**Task requirements:** The result should be every line of the listing that contains "ならびに".

**Data provided:**

===

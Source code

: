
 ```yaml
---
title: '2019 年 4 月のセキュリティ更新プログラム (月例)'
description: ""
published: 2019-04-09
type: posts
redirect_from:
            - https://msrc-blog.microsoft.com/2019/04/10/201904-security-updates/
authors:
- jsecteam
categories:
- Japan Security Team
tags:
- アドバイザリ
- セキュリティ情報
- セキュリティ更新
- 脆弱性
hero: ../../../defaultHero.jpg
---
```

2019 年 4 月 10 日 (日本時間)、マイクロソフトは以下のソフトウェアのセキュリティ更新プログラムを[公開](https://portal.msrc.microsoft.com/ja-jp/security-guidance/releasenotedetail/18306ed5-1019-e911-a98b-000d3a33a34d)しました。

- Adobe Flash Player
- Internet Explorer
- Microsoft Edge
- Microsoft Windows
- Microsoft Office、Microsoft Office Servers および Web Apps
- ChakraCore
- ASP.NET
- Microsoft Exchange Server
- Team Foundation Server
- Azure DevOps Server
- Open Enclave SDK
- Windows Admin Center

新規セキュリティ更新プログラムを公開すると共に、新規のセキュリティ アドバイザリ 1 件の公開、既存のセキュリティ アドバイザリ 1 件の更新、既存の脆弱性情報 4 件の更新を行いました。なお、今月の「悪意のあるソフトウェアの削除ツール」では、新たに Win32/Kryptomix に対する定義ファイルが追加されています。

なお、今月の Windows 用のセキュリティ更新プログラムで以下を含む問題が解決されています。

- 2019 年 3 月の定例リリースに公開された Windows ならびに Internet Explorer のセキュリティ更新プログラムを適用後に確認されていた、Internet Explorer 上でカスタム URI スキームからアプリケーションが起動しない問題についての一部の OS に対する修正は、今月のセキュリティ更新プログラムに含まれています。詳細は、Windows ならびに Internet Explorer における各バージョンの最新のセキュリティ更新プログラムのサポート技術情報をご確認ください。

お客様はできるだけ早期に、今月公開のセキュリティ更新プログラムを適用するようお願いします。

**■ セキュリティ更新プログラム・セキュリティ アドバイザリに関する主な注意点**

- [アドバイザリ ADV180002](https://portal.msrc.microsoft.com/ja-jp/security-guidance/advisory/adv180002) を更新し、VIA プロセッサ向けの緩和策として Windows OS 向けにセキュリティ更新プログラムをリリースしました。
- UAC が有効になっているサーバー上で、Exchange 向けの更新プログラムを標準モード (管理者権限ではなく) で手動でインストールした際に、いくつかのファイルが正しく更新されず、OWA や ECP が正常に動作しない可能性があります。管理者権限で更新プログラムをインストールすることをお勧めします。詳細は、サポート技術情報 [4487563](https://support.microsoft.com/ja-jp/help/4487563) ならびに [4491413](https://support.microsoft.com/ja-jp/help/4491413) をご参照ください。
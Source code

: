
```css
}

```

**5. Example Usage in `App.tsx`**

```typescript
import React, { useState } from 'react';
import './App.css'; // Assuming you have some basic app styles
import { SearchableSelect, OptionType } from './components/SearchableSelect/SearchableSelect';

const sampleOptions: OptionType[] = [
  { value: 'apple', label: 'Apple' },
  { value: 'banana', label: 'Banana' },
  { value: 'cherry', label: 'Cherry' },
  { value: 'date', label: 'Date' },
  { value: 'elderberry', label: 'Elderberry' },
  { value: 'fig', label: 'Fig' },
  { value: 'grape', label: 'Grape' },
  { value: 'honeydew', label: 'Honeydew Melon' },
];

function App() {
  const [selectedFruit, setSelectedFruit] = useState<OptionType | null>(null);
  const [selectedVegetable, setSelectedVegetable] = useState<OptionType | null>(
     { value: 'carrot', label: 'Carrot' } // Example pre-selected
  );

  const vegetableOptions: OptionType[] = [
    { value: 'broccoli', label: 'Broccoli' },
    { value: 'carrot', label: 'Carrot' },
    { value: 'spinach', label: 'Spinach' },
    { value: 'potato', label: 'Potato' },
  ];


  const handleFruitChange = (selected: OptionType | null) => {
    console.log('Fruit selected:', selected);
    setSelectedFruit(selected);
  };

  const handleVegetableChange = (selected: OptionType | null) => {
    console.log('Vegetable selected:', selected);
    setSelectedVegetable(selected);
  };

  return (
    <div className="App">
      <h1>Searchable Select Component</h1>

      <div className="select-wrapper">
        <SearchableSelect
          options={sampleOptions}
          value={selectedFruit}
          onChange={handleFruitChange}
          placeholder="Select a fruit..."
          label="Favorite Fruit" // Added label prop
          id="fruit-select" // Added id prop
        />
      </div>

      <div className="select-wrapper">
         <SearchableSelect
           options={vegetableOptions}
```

===

**Completed exercise:**
- 2019 年 3 月の定例リリースに公開された Windows ならびに Internet Explorer のセキュリティ更新プログラムを適用後に確認されていた、Internet Explorer 上でカスタム URI スキームからアプリケーションが起動しない問題についての一部の OS に対する修正は、今月のセキュリティ更新プログラムに含まれています。詳細は、Windows ならびに Internet Explorer における各バージョンの最新のセキュリティ更新プログラムのサポート技術情報をご確認ください。
- UAC が有効になっているサーバー上で、Exchange 向けの更新プログラムを標準モード (管理者権限ではなく) で手動でインストールした際に、いくつかのファイルが正しく更新されず、OWA や ECP が正常に動作しない可能性があります。管理者権限で更新プログラムをインストールすることをお勧めします。詳細は、サポート技術情報 [4487563](https://support.microsoft.com/ja-jp/help/4487563) ならびに [4491413](https://support.microsoft.com/ja-jp/help/4491413) をご参照ください。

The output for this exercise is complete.